Octobre 2015 : un premier frelon asiatique était repéré à Pérouges. Depuis, les autorités sanitaires restent en alerte pour éviter sa prolifération et les nuisances que cet insecte introduit accidentellement en 2004 engendrerait sur l’environnement (voir encadré).

Dans une approche préventive, le Groupement de défense sanitaire (GDS) et la Fédération départementale des groupements de défense contre les organismes nuisibles (FDGDON) viennent de publier une plaquette pour sensibiliser les gens au problème et leur permettre d’identifier la bestiole.

Car cette période d’intersaison se révèle la plus favorable pour détecter les intrus. Au printemps, les fondatrices, qui sont des femelles fécondées, construisent un nid rond, de la taille d’un pamplemousse, appelé « nid primaire ». On peut en trouver dans les tas de bois, à proximité des habitations, mais en général, leur présence passe inaperçue.

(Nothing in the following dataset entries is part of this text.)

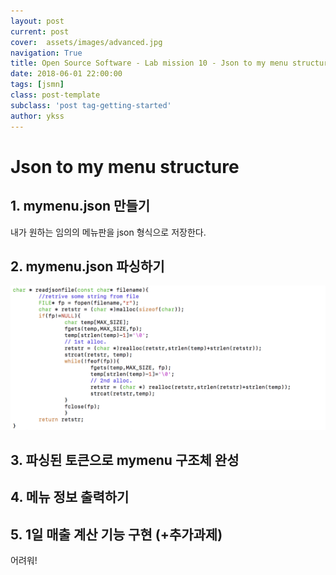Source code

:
 ```yaml
---
layout: post
current: post
cover:  assets/images/advanced.jpg
navigation: True
title: Open Source Software - Lab mission 10 - Json to my menu structure
date: 2018-06-01 22:00:00
tags: [jsmn]
class: post-template
subclass: 'post tag-getting-started'
author: ykss
---
```


# Json to my menu structure

## 1. mymenu.json 만들기 
 
내가 원하는 임의의 메뉴판을 json 형식으로 저장한다.


## 2. mymenu.json 파싱하기

![lab9_5](/assets/images/lab9_5.png)

## 3. 파싱된 토큰으로 mymenu 구조체 완성

## 4. 메뉴 정보 출력하기

## 5. 1일 매출 계산 기능 구현 (+추가과제)

어려워!
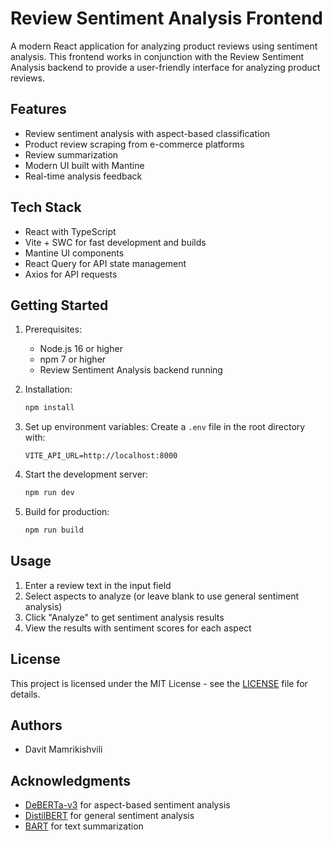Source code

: # Review Sentiment Analysis Frontend

A modern React application for analyzing product reviews using sentiment analysis. This frontend works in conjunction with the Review Sentiment Analysis backend to provide a user-friendly interface for analyzing product reviews.

## Features

- Review sentiment analysis with aspect-based classification
- Product review scraping from e-commerce platforms
- Review summarization
- Modern UI built with Mantine
- Real-time analysis feedback

## Tech Stack

- React with TypeScript
- Vite + SWC for fast development and builds
- Mantine UI components
- React Query for API state management
- Axios for API requests

## Getting Started

1. Prerequisites:

   - Node.js 16 or higher
   - npm 7 or higher
   - Review Sentiment Analysis backend running

2. Installation:

   ```bash
   npm install
   ```

3. Set up environment variables:
   Create a `.env` file in the root directory with:

   ```
   VITE_API_URL=http://localhost:8000
   ```

4. Start the development server:

   ```bash
   npm run dev
   ```

5. Build for production:
   ```bash
   npm run build
   ```

## Usage

1. Enter a review text in the input field
2. Select aspects to analyze (or leave blank to use general sentiment analysis)
3. Click "Analyze" to get sentiment analysis results
4. View the results with sentiment scores for each aspect

## License

This project is licensed under the MIT License - see the [LICENSE](LICENSE) file for details.

## Authors

- Davit Mamrikishvili

## Acknowledgments

- [DeBERTa-v3](https://huggingface.co/yangheng/deberta-v3-base-absa-v1.1) for aspect-based sentiment analysis
- [DistilBERT](https://huggingface.co/distilbert-base-uncased-finetuned-sst-2-english) for general sentiment analysis
- [BART](https://huggingface.co/facebook/bart-large-cnn) for text summarization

Ensuite, les femelles construisent un deuxième nid, de dimensions beaucoup plus importantes, logeant des dizaines de milliers d’individus. Elles l’occupent jusqu’en octobre ou novembre avant, de partir à nouveau créer de nouveaux nids primaires. C’est pour cela que cette période est la meilleure pour détruire d’éventuels nids et éviter la propagation des fondatrices” , détaille Jean-Luc Chevallier, directeur du GDS01.

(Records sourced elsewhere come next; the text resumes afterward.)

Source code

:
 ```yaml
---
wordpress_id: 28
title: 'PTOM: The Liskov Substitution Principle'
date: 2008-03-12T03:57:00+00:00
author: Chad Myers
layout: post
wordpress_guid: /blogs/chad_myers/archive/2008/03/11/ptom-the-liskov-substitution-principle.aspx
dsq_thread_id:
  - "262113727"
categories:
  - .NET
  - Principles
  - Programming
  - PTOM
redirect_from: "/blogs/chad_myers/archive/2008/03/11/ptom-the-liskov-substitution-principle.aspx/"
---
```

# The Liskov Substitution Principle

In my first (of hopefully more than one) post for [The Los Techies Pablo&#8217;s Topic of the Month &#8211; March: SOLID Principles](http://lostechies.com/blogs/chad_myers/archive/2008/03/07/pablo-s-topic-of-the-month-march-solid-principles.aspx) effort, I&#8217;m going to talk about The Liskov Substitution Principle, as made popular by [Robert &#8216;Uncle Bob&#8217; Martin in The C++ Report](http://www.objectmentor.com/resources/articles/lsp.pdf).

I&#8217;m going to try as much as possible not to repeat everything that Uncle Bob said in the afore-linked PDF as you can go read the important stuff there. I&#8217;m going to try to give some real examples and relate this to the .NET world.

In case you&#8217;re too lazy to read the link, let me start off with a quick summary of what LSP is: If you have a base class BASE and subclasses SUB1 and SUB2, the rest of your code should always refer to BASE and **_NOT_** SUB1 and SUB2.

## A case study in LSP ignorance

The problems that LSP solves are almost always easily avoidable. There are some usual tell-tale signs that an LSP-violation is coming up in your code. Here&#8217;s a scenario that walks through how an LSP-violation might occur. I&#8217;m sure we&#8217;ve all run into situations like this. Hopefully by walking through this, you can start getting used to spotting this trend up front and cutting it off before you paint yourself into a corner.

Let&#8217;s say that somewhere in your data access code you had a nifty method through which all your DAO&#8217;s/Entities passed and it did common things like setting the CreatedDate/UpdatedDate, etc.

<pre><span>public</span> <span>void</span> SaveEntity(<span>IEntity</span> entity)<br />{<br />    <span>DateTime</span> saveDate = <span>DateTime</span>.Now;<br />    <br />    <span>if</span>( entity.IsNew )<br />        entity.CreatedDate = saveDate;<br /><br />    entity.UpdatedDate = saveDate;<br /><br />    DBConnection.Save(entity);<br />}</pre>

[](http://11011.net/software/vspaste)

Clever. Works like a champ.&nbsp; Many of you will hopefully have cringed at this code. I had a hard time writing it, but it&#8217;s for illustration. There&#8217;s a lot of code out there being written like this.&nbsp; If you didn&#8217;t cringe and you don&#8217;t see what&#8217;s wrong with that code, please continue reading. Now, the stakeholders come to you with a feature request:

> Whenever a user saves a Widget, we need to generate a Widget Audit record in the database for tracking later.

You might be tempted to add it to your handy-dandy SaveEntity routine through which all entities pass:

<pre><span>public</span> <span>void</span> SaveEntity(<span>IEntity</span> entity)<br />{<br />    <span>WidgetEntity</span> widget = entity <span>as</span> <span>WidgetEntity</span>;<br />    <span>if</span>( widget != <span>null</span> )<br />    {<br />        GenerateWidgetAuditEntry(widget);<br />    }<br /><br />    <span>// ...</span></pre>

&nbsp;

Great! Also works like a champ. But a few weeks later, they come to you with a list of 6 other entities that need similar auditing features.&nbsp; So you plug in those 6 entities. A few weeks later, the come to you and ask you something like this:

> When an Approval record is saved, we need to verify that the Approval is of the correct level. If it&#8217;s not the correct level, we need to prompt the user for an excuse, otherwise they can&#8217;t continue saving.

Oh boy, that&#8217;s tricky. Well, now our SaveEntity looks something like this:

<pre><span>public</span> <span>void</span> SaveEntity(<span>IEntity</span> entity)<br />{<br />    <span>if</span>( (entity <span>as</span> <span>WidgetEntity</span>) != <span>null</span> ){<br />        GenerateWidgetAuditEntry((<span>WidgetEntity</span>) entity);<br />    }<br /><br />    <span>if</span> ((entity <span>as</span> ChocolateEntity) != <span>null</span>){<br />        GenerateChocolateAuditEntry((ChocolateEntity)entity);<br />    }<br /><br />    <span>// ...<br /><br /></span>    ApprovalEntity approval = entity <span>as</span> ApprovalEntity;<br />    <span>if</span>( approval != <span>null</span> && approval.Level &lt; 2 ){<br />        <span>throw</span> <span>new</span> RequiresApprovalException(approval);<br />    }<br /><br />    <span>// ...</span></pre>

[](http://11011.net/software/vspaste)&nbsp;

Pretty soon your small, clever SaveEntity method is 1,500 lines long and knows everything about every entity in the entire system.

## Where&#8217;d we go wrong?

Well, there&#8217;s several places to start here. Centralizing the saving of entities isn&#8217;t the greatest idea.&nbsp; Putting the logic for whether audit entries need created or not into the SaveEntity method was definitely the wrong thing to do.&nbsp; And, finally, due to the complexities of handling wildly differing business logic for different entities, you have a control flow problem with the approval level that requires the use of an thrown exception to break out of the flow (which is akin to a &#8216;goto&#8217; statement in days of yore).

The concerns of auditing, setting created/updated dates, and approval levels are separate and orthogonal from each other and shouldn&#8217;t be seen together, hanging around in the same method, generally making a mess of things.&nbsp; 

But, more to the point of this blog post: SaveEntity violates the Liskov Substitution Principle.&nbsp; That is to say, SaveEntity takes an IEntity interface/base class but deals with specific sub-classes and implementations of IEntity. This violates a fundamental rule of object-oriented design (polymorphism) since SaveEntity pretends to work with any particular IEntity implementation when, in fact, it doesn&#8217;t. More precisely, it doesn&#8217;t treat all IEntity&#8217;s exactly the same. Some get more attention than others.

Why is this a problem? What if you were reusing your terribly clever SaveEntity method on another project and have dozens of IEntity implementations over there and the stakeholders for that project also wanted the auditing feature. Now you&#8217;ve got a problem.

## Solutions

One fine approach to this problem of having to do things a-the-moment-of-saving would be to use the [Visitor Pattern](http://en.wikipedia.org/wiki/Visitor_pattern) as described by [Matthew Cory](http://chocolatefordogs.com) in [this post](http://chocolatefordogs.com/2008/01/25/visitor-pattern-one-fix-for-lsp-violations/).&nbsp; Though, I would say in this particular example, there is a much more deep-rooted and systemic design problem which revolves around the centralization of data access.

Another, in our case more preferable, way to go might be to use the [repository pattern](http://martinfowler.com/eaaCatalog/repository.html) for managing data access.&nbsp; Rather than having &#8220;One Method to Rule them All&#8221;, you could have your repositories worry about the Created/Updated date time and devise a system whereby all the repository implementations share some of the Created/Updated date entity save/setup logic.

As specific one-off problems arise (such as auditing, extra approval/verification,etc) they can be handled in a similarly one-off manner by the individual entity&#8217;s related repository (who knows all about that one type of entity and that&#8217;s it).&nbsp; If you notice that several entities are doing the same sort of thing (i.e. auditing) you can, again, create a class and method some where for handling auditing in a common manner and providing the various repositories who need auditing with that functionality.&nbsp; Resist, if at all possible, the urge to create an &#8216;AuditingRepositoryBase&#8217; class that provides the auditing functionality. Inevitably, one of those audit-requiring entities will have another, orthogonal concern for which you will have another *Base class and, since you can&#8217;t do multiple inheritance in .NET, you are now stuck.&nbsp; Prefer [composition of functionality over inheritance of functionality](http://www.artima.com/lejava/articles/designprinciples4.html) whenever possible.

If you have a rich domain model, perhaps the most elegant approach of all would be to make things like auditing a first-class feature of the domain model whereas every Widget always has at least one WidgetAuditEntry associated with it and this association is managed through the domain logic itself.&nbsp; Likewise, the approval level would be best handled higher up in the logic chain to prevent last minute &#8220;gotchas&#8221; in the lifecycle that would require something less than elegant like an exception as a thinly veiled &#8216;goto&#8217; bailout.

« Surtout, ne jamais toucher un nid »


Concrètement, si vous pensez avoir détecté un frelon asiatique, essayez de le photographier et contacter le GDS01 ou la FDGDON01. Leurs spécialistes procéderont aux vérifications nécessaires à l’identification formelle de l’animal. « Surtout, il ne faut pas toucher aux nids ou essayer de les détruire. Cela peut s’avérer extrêmement dangereux. En cas de dérangement, ces frelons peuvent piquer par dizaines. Même les protections utilisées par les apiculteurs ne sont pas suffisantes pour s’en prémunir. »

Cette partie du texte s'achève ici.